Previous post, How to get native ss one data from SVG that is exported from ss one, I explained how to get ss one drawing native data. This post, I will try using the Ramer–Douglas–Peucker algorithm in order to make it change to (a kind of) simple.
This is a test data a-coffee-cup.svg:
At first, create a main.kts kotlin script to convert ss one's SVG data. This script do that:
main.kts
import org.xml.sax.helpers.DefaultHandler
import org.xml.sax.Attributes
import javax.xml.parsers.SAXParser
import javax.xml.parsers.SAXParserFactory
import java.io.InputStream
import java.io.File
class MyHandler(
private val callbackStrokeData: (String)->Unit,
private val callbackDocumentEnd: ()->Unit) : DefaultHandler() {
private var underStrokeElement = false
override fun startElement(
uri: String,
localName: String,
qName: String,
attrs: Attributes) {
if( qName=="ss:stroke" ){ underStrokeElement = true }
}
override fun endElement(uri: String, localName: String, qName: String){
if( qName=="ss:stroke" ){ underStrokeElement = false }
}
override fun characters(ch: CharArray, start: Int, length: Int) {
if( underStrokeElement ){
val xyParams = 0.until(length).map { index->
"${ch[start + index]}"
}.joinToString("")
callbackStrokeData(xyParams)
}
}
override fun endDocument(){
callbackDocumentEnd()
}
}
typealias Stroke = List<Pair<Float,Float>>
val toSVGPath: (Stroke)->String = {stroke->
val head = stroke.first()
val tail = stroke.drop(1)
val data = listOf(
listOf("M ${head.first} ${head.second}"),
tail.map { "L ${it.first} ${it.second}" }
).flatten().joinToString(" ")
"<path d=\"${data}\"/>"
}
if( args.size>1 ){
val inputSvgFilename = args[0]
val outputSvgFilename = args[1]
val inputSvgFile = File(inputSvgFilename)

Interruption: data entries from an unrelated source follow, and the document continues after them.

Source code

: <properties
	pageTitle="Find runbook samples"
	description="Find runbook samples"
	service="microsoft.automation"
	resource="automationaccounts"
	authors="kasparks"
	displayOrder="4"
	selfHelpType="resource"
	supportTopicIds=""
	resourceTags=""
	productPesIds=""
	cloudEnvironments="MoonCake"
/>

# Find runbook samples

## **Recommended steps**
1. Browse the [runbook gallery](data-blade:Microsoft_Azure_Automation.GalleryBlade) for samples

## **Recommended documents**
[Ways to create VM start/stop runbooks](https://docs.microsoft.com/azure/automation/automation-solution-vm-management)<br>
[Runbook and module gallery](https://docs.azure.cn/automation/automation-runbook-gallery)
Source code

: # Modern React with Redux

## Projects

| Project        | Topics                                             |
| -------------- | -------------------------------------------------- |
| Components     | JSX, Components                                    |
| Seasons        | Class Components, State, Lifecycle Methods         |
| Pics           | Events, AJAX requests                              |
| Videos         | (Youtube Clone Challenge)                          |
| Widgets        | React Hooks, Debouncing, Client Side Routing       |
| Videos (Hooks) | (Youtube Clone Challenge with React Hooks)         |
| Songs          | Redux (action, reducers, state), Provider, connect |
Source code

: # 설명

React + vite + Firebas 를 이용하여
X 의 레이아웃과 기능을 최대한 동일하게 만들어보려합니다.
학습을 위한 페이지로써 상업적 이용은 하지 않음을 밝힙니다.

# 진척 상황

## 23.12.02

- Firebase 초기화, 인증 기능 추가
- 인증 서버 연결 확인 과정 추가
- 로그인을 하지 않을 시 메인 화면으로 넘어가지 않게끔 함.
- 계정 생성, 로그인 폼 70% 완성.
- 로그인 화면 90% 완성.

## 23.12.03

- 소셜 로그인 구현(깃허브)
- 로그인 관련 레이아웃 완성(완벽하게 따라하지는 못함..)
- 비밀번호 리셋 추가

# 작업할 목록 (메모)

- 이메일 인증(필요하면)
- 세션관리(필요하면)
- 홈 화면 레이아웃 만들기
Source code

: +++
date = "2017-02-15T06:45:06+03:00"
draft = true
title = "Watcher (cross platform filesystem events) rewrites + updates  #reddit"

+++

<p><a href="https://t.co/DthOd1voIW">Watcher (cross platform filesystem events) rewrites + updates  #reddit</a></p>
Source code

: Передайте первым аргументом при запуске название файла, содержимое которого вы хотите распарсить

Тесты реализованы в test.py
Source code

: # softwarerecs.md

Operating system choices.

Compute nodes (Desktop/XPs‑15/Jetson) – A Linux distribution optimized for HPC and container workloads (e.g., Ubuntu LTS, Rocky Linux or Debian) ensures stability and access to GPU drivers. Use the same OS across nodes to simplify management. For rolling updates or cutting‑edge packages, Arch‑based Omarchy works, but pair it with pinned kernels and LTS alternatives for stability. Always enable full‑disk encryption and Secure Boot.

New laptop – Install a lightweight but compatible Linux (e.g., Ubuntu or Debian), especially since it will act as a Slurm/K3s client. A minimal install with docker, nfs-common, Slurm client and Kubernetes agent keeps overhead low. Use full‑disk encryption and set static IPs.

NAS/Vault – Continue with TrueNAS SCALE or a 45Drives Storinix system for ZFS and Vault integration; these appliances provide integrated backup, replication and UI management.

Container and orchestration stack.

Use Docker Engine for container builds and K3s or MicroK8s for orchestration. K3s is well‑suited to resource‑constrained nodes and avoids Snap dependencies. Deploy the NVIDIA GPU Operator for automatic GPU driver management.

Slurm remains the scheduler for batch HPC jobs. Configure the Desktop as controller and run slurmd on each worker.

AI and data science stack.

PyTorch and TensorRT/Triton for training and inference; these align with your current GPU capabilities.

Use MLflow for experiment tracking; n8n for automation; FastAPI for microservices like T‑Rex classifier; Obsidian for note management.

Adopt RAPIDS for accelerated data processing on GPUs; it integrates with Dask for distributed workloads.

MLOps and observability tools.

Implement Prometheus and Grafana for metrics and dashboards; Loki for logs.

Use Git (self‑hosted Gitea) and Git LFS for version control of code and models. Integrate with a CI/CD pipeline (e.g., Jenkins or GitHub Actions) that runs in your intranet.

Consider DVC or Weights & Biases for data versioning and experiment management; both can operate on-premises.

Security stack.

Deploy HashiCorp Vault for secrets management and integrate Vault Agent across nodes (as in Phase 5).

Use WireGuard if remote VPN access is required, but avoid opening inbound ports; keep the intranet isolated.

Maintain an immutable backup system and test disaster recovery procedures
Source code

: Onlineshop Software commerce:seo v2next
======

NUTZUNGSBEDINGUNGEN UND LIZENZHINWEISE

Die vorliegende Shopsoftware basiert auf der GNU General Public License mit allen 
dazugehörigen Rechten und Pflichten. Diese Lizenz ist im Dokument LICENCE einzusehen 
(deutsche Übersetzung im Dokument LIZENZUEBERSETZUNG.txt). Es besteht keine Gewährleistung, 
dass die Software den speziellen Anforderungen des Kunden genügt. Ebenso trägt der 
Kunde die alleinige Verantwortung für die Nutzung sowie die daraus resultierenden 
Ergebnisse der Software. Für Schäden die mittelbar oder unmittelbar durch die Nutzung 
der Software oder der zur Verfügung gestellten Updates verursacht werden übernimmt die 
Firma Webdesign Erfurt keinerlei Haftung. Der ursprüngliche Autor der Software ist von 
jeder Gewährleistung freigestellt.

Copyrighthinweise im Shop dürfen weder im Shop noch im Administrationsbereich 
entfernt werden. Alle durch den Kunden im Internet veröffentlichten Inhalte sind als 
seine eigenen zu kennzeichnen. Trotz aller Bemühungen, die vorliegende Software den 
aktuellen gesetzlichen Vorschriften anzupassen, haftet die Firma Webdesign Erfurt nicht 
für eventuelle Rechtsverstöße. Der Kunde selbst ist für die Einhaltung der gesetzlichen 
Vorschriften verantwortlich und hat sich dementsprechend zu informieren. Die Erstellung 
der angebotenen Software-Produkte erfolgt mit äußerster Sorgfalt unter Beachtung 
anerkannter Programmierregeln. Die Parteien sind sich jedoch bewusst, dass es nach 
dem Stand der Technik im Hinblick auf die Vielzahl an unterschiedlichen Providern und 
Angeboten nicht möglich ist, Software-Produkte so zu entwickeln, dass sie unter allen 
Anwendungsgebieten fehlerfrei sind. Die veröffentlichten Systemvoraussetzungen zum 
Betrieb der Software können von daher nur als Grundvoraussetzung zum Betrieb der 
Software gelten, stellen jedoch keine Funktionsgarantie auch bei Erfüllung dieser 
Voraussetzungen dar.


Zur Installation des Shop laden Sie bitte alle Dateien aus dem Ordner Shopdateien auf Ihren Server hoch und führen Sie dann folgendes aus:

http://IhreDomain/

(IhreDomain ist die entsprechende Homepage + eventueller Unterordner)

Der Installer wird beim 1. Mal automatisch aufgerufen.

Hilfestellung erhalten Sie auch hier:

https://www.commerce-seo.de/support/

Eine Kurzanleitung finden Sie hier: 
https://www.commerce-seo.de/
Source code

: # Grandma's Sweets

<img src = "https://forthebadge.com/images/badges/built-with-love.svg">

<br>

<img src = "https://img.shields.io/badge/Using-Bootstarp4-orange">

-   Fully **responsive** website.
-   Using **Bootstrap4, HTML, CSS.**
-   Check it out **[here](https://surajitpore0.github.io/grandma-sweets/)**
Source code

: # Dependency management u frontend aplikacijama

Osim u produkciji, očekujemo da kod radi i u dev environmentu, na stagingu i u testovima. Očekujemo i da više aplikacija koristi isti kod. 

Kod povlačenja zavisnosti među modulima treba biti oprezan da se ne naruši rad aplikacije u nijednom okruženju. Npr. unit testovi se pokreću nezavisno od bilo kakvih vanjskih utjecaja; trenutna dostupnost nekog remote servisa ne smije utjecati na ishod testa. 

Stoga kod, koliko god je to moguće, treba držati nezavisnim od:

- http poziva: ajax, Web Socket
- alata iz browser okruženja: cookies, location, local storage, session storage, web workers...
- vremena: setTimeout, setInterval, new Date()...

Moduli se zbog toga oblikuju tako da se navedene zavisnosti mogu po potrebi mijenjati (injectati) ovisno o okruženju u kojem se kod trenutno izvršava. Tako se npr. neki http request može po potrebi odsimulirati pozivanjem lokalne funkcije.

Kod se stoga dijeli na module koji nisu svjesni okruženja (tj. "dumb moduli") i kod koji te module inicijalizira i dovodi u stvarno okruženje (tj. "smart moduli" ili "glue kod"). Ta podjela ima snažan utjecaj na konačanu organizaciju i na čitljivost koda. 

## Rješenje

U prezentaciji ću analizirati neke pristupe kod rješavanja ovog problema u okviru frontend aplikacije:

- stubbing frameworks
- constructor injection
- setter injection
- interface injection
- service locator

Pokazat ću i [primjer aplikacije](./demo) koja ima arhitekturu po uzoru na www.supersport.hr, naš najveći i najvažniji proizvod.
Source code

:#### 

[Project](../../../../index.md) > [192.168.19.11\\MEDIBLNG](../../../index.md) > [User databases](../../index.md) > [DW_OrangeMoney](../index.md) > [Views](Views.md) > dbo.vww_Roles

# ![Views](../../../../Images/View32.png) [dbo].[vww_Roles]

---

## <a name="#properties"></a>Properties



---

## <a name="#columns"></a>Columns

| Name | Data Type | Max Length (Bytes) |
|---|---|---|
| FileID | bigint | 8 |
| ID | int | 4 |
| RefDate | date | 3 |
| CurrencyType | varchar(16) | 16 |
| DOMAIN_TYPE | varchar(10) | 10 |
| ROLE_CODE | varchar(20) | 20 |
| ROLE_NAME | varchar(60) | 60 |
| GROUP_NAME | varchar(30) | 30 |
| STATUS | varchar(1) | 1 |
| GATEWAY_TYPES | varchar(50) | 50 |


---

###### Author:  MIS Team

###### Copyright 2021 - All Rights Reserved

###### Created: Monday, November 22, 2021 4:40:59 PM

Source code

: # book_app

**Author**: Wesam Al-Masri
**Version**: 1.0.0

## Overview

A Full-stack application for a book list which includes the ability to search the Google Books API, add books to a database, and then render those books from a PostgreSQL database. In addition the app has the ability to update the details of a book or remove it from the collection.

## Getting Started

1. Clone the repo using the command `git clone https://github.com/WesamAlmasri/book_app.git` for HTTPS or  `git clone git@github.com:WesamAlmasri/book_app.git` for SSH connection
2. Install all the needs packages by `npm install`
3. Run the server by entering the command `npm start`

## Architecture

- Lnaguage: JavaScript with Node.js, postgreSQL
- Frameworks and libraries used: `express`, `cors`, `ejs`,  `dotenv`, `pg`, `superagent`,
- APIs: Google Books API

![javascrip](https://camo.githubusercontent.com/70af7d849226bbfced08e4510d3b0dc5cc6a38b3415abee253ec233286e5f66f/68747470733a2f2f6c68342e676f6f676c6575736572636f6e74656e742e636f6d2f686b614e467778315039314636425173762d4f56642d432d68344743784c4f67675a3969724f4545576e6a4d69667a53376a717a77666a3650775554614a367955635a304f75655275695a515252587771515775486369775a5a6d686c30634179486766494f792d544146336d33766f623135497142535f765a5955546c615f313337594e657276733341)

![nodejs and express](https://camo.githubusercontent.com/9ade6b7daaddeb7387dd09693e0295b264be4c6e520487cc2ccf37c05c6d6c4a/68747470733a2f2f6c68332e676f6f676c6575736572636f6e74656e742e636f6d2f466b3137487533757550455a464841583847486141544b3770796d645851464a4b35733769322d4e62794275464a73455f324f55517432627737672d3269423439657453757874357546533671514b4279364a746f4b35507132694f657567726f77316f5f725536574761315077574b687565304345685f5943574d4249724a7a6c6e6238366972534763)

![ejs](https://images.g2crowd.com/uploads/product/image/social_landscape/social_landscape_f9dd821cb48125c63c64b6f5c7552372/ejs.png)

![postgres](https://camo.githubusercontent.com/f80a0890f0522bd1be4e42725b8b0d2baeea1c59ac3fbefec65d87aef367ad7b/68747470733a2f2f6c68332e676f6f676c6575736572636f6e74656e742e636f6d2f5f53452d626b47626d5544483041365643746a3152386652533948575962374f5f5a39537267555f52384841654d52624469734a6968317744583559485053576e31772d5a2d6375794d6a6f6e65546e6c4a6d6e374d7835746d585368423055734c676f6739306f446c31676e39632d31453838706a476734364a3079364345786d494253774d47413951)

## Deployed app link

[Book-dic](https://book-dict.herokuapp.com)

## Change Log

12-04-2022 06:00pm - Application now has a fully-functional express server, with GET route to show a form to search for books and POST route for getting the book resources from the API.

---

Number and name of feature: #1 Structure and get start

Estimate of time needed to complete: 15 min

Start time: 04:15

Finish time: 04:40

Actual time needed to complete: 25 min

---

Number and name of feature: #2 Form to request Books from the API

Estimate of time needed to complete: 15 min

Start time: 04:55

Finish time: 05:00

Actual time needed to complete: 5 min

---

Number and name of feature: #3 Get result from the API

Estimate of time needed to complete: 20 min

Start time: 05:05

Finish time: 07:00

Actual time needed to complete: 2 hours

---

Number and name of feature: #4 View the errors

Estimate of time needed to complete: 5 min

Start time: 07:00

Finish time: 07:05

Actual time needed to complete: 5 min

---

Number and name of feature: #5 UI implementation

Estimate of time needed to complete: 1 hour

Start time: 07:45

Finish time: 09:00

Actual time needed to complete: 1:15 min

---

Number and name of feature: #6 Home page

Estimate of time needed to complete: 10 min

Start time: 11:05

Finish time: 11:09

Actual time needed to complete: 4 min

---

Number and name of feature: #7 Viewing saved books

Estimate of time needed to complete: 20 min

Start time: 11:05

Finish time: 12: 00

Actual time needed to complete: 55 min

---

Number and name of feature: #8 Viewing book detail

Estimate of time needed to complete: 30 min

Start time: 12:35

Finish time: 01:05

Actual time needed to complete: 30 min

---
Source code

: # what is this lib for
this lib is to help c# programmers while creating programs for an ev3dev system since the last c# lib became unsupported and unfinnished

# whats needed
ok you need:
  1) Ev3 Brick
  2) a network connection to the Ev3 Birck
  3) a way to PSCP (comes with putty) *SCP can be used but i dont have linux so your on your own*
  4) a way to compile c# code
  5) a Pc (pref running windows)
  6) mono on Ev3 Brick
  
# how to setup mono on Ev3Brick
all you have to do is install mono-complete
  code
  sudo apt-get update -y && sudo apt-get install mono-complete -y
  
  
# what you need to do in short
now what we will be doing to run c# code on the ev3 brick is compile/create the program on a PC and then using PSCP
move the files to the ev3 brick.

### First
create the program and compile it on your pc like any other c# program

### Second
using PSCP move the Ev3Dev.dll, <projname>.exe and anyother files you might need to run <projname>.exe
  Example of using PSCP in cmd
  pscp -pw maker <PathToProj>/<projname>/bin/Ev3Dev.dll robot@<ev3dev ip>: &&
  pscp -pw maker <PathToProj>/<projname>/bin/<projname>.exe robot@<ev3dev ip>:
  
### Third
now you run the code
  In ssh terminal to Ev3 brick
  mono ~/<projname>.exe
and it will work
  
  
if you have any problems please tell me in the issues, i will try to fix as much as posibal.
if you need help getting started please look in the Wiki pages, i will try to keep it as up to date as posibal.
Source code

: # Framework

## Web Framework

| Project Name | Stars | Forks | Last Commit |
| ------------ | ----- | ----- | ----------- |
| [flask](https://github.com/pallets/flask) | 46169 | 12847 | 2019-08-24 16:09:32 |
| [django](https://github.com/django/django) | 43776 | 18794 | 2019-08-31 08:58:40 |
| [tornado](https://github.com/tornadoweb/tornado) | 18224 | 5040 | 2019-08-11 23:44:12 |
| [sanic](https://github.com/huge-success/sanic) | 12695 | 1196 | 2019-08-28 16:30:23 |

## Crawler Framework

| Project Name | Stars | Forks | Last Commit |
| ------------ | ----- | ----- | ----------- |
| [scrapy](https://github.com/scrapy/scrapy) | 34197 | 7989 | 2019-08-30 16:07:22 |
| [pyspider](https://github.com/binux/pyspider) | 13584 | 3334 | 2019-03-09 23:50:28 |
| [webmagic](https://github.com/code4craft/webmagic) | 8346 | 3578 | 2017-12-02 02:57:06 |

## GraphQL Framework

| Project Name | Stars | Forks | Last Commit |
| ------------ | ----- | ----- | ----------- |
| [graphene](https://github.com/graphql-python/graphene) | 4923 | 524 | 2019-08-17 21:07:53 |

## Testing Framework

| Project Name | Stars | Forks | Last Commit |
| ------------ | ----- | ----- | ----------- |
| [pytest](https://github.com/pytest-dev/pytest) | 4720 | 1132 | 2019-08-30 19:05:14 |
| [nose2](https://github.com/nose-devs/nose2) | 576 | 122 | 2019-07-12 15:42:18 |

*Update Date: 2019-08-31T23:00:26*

val outputSvgFile = File(outputSvgFilename)
val factory = SAXParserFactory.newInstance()
val parser = factory.newSAXParser()
val pathList = mutableListOf<String>()
val callbackStrokeData: (String)->Unit = { xyParams->
val xyList = xyParams.split(",").map { it.toFloat() }
val xList = xyList.mapIndexed { index, value-> if(index%2==0){ value } else { null } }.mapNotNull{ it }
val yList = xyList.mapIndexed { index, value-> if(index%2==1){ value } else { null } }.mapNotNull{ it }
val ptList = xList.zip(yList)
val path = toSVGPath(ptList)
pathList.add(path)
}
val callbackDocumentEnd: ()->Unit = {
val w = "34.882454"
val h = "37.46071"
val header = listOf(
"<?xml version=\"1.0\" encoding=\"utf-8\"?>",
"\n",
"<!DOCTYPE svg PUBLIC ",
"\"-//W3C//DTD SVG 1.1//EN\" ",
"\"http://www.w3.org/Graphics/SVG/1.1/DTD/svg11.dtd\">",
"<svg ",
"xmlns=\"http://www.w3.org/2000/svg\" version=\"1.1\" ",
"x=\"0mm\" y=\"0mm\" width=\"${w}mm\" height=\"${h}mm\" ",
"viewBox=\"0.0 0.0 ${w} ${h}\">")
val body = listOf(
"<g stroke=\"rgb(76, 96, 130)\" stroke-width=\"0.254\" fill=\"none\">",
pathList.joinToString(""),
"</g>")
val footer = listOf("</svg>")
val svg = (header + body + footer).joinToString("")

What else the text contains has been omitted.